Your answer should be one number, the count of lines in the listing below containing the word "除国务院财政".
======
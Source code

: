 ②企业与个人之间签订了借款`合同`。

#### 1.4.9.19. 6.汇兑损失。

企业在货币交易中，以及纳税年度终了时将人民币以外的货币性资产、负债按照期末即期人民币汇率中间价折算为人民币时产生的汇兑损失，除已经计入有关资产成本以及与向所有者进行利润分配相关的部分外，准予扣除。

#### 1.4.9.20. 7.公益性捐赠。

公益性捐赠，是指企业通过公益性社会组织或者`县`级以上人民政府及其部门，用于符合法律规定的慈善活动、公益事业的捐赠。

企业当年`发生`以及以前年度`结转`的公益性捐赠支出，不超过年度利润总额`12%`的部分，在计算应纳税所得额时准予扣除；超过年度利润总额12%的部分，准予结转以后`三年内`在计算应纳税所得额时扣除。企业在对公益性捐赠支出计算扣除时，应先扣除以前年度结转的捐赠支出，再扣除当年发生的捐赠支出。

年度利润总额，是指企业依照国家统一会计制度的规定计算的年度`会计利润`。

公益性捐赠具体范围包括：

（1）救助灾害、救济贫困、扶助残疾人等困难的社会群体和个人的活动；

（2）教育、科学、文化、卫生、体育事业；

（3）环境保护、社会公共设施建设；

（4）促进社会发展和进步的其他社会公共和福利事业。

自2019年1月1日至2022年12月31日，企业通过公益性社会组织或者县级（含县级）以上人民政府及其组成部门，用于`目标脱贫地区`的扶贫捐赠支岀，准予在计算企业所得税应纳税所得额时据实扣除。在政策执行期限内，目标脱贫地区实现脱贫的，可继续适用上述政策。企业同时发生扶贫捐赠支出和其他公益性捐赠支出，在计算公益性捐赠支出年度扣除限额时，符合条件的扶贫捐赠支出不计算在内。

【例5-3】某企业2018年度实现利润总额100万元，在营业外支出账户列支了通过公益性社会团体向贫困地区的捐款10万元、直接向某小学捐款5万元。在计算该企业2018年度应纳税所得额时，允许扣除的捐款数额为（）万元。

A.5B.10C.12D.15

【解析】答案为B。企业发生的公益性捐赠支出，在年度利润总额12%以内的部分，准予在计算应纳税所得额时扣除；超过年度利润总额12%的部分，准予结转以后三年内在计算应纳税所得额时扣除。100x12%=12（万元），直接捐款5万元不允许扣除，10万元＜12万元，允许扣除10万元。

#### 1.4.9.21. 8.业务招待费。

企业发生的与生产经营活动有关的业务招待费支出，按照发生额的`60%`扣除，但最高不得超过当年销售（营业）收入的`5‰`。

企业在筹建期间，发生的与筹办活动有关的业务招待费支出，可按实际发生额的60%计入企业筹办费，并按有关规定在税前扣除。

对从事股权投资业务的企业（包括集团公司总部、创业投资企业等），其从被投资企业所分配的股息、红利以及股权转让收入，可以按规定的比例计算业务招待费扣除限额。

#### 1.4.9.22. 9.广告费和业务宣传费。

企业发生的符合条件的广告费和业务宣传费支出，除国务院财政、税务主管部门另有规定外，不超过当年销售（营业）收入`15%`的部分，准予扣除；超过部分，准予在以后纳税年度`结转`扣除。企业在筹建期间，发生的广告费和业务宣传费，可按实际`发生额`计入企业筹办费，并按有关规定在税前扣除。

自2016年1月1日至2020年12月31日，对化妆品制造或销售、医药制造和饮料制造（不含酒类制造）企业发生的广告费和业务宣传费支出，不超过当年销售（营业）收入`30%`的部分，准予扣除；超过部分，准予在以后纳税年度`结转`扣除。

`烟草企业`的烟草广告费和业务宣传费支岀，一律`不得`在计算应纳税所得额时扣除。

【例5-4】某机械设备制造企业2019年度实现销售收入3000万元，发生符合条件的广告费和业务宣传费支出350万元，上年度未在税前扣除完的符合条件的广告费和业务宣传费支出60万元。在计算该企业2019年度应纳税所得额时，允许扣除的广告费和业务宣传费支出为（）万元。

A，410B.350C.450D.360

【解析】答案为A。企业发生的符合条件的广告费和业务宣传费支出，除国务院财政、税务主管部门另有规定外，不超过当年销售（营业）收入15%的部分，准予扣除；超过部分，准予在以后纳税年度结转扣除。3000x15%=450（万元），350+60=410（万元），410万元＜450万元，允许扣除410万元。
======
EXPECTED OUTPUT – 2